### Exercise goal
Take the whole listing and reproduce it exactly, pictures excepted.

### Material supplied

+++

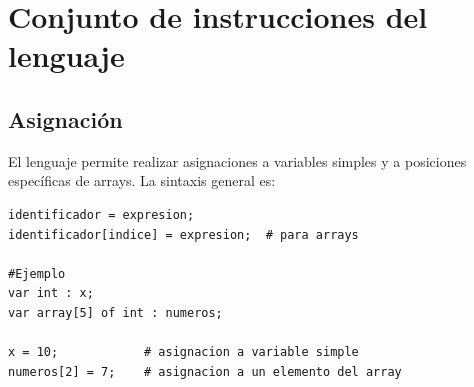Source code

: \documentclass[12pt,a4paper]{article}
\begin{document}









\section{Conjunto de instrucciones del lenguaje}

\subsection{Asignación}

El lenguaje permite realizar asignaciones a variables simples y a posiciones específicas de arrays.  
La sintaxis general es:

\begin{lstlisting}
identificador = expresion;
identificador[indice] = expresion;  # para arrays

#Ejemplo
var int : x;
var array[5] of int : numeros;

x = 10;            # asignacion a variable simple
numeros[2] = 7;    # asignacion a un elemento del array
\end{lstlisting}
\end{document}
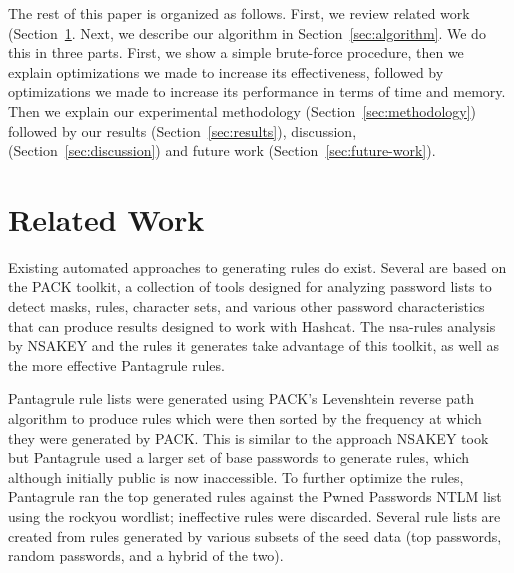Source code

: \documentclass[letterpaper,twocolumn,10pt]{article}
\begin{document}
The rest of this paper is organized as follows. First, we review related work (Section~\ref{sec:related-work}. Next, we describe our algorithm in Section~\ref{sec:algorithm}. We do this in three parts. First, we show a simple brute-force procedure, then we explain optimizations we made to increase its effectiveness, followed by optimizations we made to increase its performance in terms of time and memory. Then we explain our experimental methodology (Section~\ref{sec:methodology}) followed by our results (Section~\ref{sec:results}), discussion, (Section~\ref{sec:discussion}) and future work (Section~\ref{sec:future-work}).




\section{Related Work}
\label{sec:related-work}

Existing automated approaches to generating rules do exist. Several are based
on the PACK toolkit,\cite{PACK} a collection of tools designed for analyzing
password lists to detect masks, rules, character sets, and various other
password characteristics that can produce results designed to work with
Hashcat. The nsa-rules analysis by NSAKEY\cite{NSAKEY} and the rules it
generates take advantage of this toolkit, as well as the more effective
Pantagrule rules.\cite{pantagrule}

Pantagrule rule lists were generated using PACK's Levenshtein reverse path
algorithm to produce rules which were then sorted by the frequency at which
they were generated by PACK. This is similar to the approach NSAKEY took but
Pantagrule used a larger set of base passwords to generate rules, which
although initially public is now inaccessible. To further optimize the rules,
Pantagrule ran the top generated rules against the Pwned Passwords NTLM list
using the rockyou wordlist; ineffective rules were discarded. Several rule lists
are created from rules generated by various subsets of the seed data (top
passwords, random passwords, and a hybrid of the two).
\end{document}
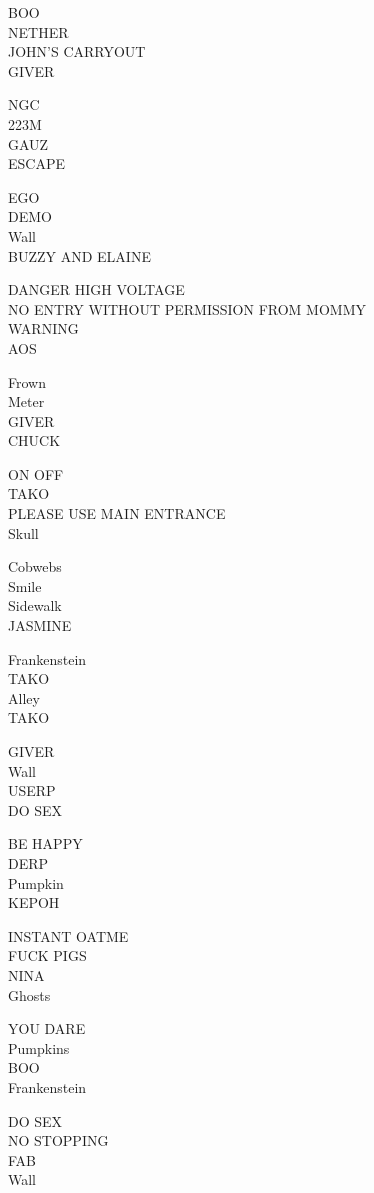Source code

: \documentclass[10pt,letterpaper]{article}
\begin{document}
BOO\\
NETHER\\
JOHN'S CARRYOUT\\
GIVER

NGC\\
223M\\
GAUZ\\
ESCAPE

EGO\\
DEMO\\
Wall\\
BUZZY AND ELAINE

DANGER HIGH VOLTAGE\\
NO ENTRY WITHOUT PERMISSION FROM MOMMY\\
WARNING\\
AOS

Frown\\
Meter\\
GIVER\\
CHUCK

ON OFF\\
TAKO\\
PLEASE USE MAIN ENTRANCE\\
Skull

Cobwebs\\
Smile\\
Sidewalk\\
JASMINE

Frankenstein\\
TAKO\\
Alley\\
TAKO

GIVER\\
Wall\\
USERP\\
DO SEX

BE HAPPY\\
DERP\\
Pumpkin\\
KEPOH

INSTANT OATME\\
FUCK PIGS\\
NINA\\
Ghosts

YOU DARE\\
Pumpkins\\
BOO\\
Frankenstein

DO SEX\\
NO STOPPING\\
FAB\\
Wall
\end{document}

+++

### Response to the task
Source code

: \documentclass[12pt,a4paper]{article}
\begin{document}









\section{Conjunto de instrucciones del lenguaje}

\subsection{Asignación}

El lenguaje permite realizar asignaciones a variables simples y a posiciones específicas de arrays.  
La sintaxis general es:

\begin{lstlisting}
identificador = expresion;
identificador[indice] = expresion;  # para arrays

#Ejemplo
var int : x;
var array[5] of int : numeros;

x = 10;            # asignacion a variable simple
numeros[2] = 7;    # asignacion a un elemento del array
\end{lstlisting}
\end{document}
Source code

: \documentclass[letterpaper,twocolumn,10pt]{article}
\begin{document}
The rest of this paper is organized as follows. First, we review related work (Section~\ref{sec:related-work}. Next, we describe our algorithm in Section~\ref{sec:algorithm}. We do this in three parts. First, we show a simple brute-force procedure, then we explain optimizations we made to increase its effectiveness, followed by optimizations we made to increase its performance in terms of time and memory. Then we explain our experimental methodology (Section~\ref{sec:methodology}) followed by our results (Section~\ref{sec:results}), discussion, (Section~\ref{sec:discussion}) and future work (Section~\ref{sec:future-work}).




\section{Related Work}
\label{sec:related-work}

Existing automated approaches to generating rules do exist. Several are based
on the PACK toolkit,\cite{PACK} a collection of tools designed for analyzing
password lists to detect masks, rules, character sets, and various other
password characteristics that can produce results designed to work with
Hashcat. The nsa-rules analysis by NSAKEY\cite{NSAKEY} and the rules it
generates take advantage of this toolkit, as well as the more effective
Pantagrule rules.\cite{pantagrule}

Pantagrule rule lists were generated using PACK's Levenshtein reverse path
algorithm to produce rules which were then sorted by the frequency at which
they were generated by PACK. This is similar to the approach NSAKEY took but
Pantagrule used a larger set of base passwords to generate rules, which
although initially public is now inaccessible. To further optimize the rules,
Pantagrule ran the top generated rules against the Pwned Passwords NTLM list
using the rockyou wordlist; ineffective rules were discarded. Several rule lists
are created from rules generated by various subsets of the seed data (top
passwords, random passwords, and a hybrid of the two).
\end{document}
Source code

: \documentclass[10pt,letterpaper]{article}
\begin{document}
BOO\\
NETHER\\
JOHN'S CARRYOUT\\
GIVER

NGC\\
223M\\
GAUZ\\
ESCAPE

EGO\\
DEMO\\
Wall\\
BUZZY AND ELAINE

DANGER HIGH VOLTAGE\\
NO ENTRY WITHOUT PERMISSION FROM MOMMY\\
WARNING\\
AOS

Frown\\
Meter\\
GIVER\\
CHUCK

ON OFF\\
TAKO\\
PLEASE USE MAIN ENTRANCE\\
Skull

Cobwebs\\
Smile\\
Sidewalk\\
JASMINE

Frankenstein\\
TAKO\\
Alley\\
TAKO

GIVER\\
Wall\\
USERP\\
DO SEX

BE HAPPY\\
DERP\\
Pumpkin\\
KEPOH

INSTANT OATME\\
FUCK PIGS\\
NINA\\
Ghosts

YOU DARE\\
Pumpkins\\
BOO\\
Frankenstein

DO SEX\\
NO STOPPING\\
FAB\\
Wall
\end{document}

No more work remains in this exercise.